Published on August 20th, 2020 | by Scott Cooney0
Weird trick cuts electric bill and makes your fans cool you better
It’s hot out, amiright? Death Valley just registered the hottest temp ever recorded in planet earth’s history. Thanks to the fossil fuel industry’s propaganda around climate change and puppet politicians like Donald Trump, we’re quickly turning into Venus, the balmy 800 degree “paradise” one planet closer to the sun.
So if you’re like me and don’t have AC in your home, you’re probably, like me, using a fan to help keep yourself cool during these dog days of summer. That’s good – fans are much more energy efficient than AC units, and get the job done, if used right. There’s an interesting little trick with fans, though, that few people know. This trick will not only keep you cooler, it will also cut how much electricity your fan is using, meaning less spending on your utility bills.

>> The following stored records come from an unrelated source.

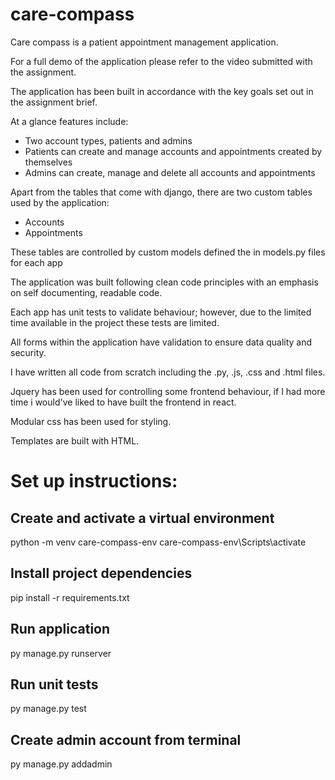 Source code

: # care-compass

Care compass is a patient appointment management application.

For a full demo of the application please refer to the video submitted with the assignment.

The application has been built in accordance with the key goals set out in the assignment brief.

At a glance features include:

- Two account types, patients and admins
- Patients can create and manage accounts and appointments created by themselves
- Admins can create, manage and delete all accounts and appointments

Apart from the tables that come with django, there are two custom tables used by the application:

- Accounts
- Appointments

These tables are controlled by custom models defined the in models.py files for each app

The application was built following clean code principles with an emphasis on self documenting, readable code.

Each app has unit tests to validate behaviour; however, due to the limited time available in the project these tests are limited.

All forms within the application have validation to ensure data quality and security.

I have written all code from scratch including the .py, .js, .css and .html files.

Jquery has been used for controlling some frontend behaviour, if I had more time i would've liked to have built the frontend in react.

Modular css has been used for styling.

Templates are built with HTML.

# Set up instructions:

## Create and activate a virtual environment

python -m venv care-compass-env
care-compass-env\Scripts\activate

## Install project dependencies

pip install -r requirements.txt

## Run application

py manage.py runserver

## Run unit tests

py manage.py test

## Create admin account from terminal

py manage.py addadmin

To understand the trick, here’s a thermal image of a room with a ceiling fan. Thermal images are basically pictures of heat. Red/orange indicates heat, whereas blue/purple colors show where things are cooler. In the picture below, you can see that the wall on the left is hot. I took this photo on a day in which the sun was setting off to the left side, to demonstrate just how hot the walls of the house can get, to encourage the homeowner to think about tree planting and shading as a way to cool their home substantially.
However, check out the fan. The motor inside the fan is burning hot–so much so that it matches the hottest part of the wall facing a blazing sunset in the summer in the tropics. We’ll come back to that in a second.
The second key thing to remember about fans is that they work through convection. As air moves over your skin, it evaporates perspiration (sweat), and as it evaporates, it draws heat away from your body. Other than that, there is no “conditioning” of the air. Fans don’t “cool” the air, they just move it. So this is element two – fans cool by the wind chill effect, more or less.
Add these two things up. First, fan motors generate heat. Second, fans work to cool us only by direct wind chill. So unless you are there to feel the wind chill, fans actually heat up the room. Many people believe that fans help cool rooms. The truth is that they actually heat the room.
So the trick? Just like lights, turn ’em off when you leave the room. Given that fans can use 80-120 watts, it’ll save you a lot of money, reduce carbon pollution, and actually keep your place cooler. When you get home, or re-enter the room? Just flip the fan back on.
So just remember: fans cool people, not rooms.